• [Problem description]: After dropping the pictures, give again exactly the lines of the data from its first line through the line with "Canada on Sunday", which is included as well.

[Data — start]

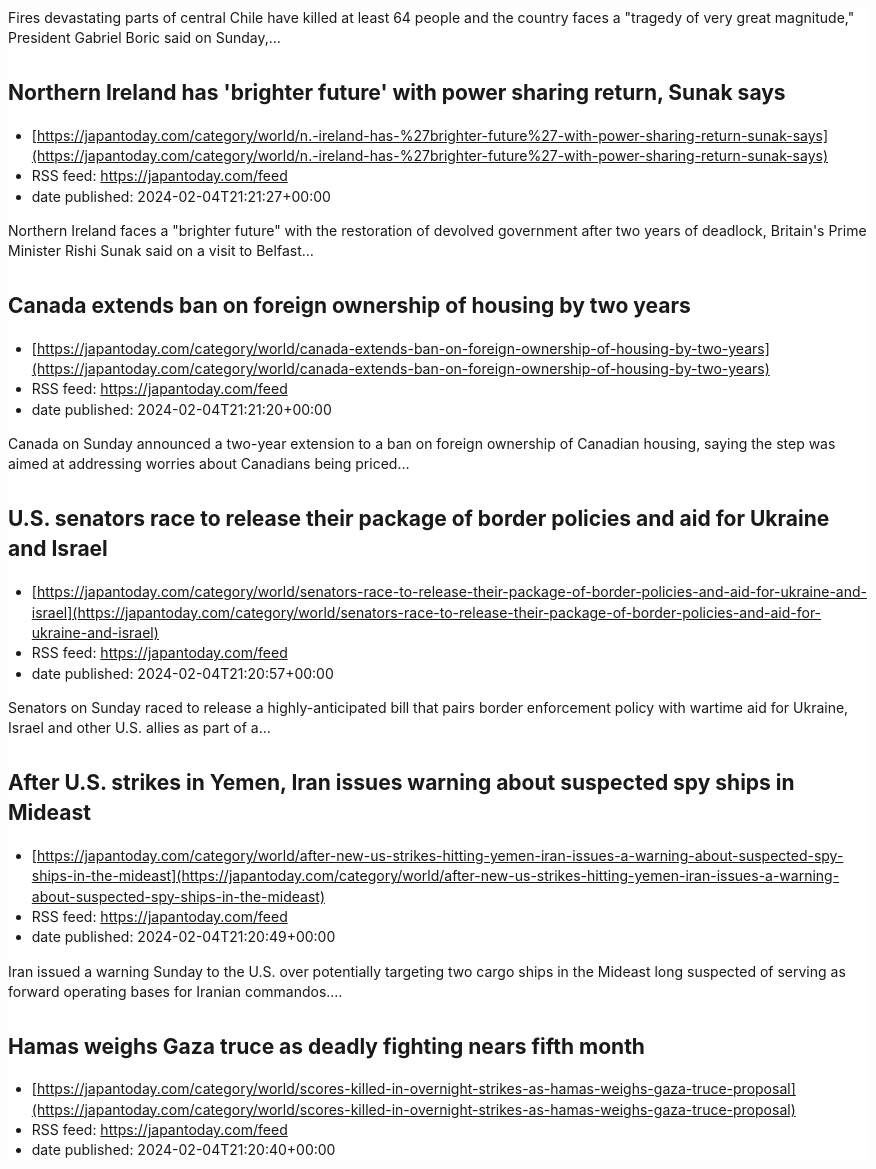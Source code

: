 Fires devastating parts of central Chile have killed at least 64 people and the country faces a &quot;tragedy of very great magnitude,&quot; President Gabriel Boric said on Sunday,…

## Northern Ireland has 'brighter future' with power sharing return, Sunak says
 - [https://japantoday.com/category/world/n.-ireland-has-%27brighter-future%27-with-power-sharing-return-sunak-says](https://japantoday.com/category/world/n.-ireland-has-%27brighter-future%27-with-power-sharing-return-sunak-says)
 - RSS feed: https://japantoday.com/feed
 - date published: 2024-02-04T21:21:27+00:00

Northern Ireland faces a &quot;brighter future&quot; with the restoration of devolved government after two years of deadlock, Britain's Prime Minister Rishi Sunak said on a visit to Belfast…

## Canada extends ban on foreign ownership of housing by two years
 - [https://japantoday.com/category/world/canada-extends-ban-on-foreign-ownership-of-housing-by-two-years](https://japantoday.com/category/world/canada-extends-ban-on-foreign-ownership-of-housing-by-two-years)
 - RSS feed: https://japantoday.com/feed
 - date published: 2024-02-04T21:21:20+00:00

Canada on Sunday announced a two-year extension to a ban on foreign ownership of Canadian housing, saying the step was aimed at addressing worries about Canadians being priced…

## U.S. senators race to release their package of border policies and aid for Ukraine and Israel
 - [https://japantoday.com/category/world/senators-race-to-release-their-package-of-border-policies-and-aid-for-ukraine-and-israel](https://japantoday.com/category/world/senators-race-to-release-their-package-of-border-policies-and-aid-for-ukraine-and-israel)
 - RSS feed: https://japantoday.com/feed
 - date published: 2024-02-04T21:20:57+00:00

Senators on Sunday raced to release a highly-anticipated bill that pairs border enforcement policy with wartime aid for Ukraine, Israel and other U.S. allies as part of a…

## After U.S. strikes in Yemen, Iran issues warning about suspected spy ships in Mideast
 - [https://japantoday.com/category/world/after-new-us-strikes-hitting-yemen-iran-issues-a-warning-about-suspected-spy-ships-in-the-mideast](https://japantoday.com/category/world/after-new-us-strikes-hitting-yemen-iran-issues-a-warning-about-suspected-spy-ships-in-the-mideast)
 - RSS feed: https://japantoday.com/feed
 - date published: 2024-02-04T21:20:49+00:00

Iran issued a warning Sunday to the U.S. over potentially targeting two cargo ships in the Mideast long suspected of serving as forward operating bases for Iranian commandos.…

## Hamas weighs Gaza truce as deadly fighting nears fifth month
 - [https://japantoday.com/category/world/scores-killed-in-overnight-strikes-as-hamas-weighs-gaza-truce-proposal](https://japantoday.com/category/world/scores-killed-in-overnight-strikes-as-hamas-weighs-gaza-truce-proposal)
 - RSS feed: https://japantoday.com/feed
 - date published: 2024-02-04T21:20:40+00:00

[Data — finish]

• [Result of the exercise]:
Source code

: Fires devastating parts of central Chile have killed at least 64 people and the country faces a &quot;tragedy of very great magnitude,&quot; President Gabriel Boric said on Sunday,…

## Northern Ireland has 'brighter future' with power sharing return, Sunak says
 - [https://japantoday.com/category/world/n.-ireland-has-%27brighter-future%27-with-power-sharing-return-sunak-says](https://japantoday.com/category/world/n.-ireland-has-%27brighter-future%27-with-power-sharing-return-sunak-says)
 - RSS feed: https://japantoday.com/feed
 - date published: 2024-02-04T21:21:27+00:00

Northern Ireland faces a &quot;brighter future&quot; with the restoration of devolved government after two years of deadlock, Britain's Prime Minister Rishi Sunak said on a visit to Belfast…

## Canada extends ban on foreign ownership of housing by two years
 - [https://japantoday.com/category/world/canada-extends-ban-on-foreign-ownership-of-housing-by-two-years](https://japantoday.com/category/world/canada-extends-ban-on-foreign-ownership-of-housing-by-two-years)
 - RSS feed: https://japantoday.com/feed
 - date published: 2024-02-04T21:21:20+00:00

Canada on Sunday announced a two-year extension to a ban on foreign ownership of Canadian housing, saying the step was aimed at addressing worries about Canadians being priced…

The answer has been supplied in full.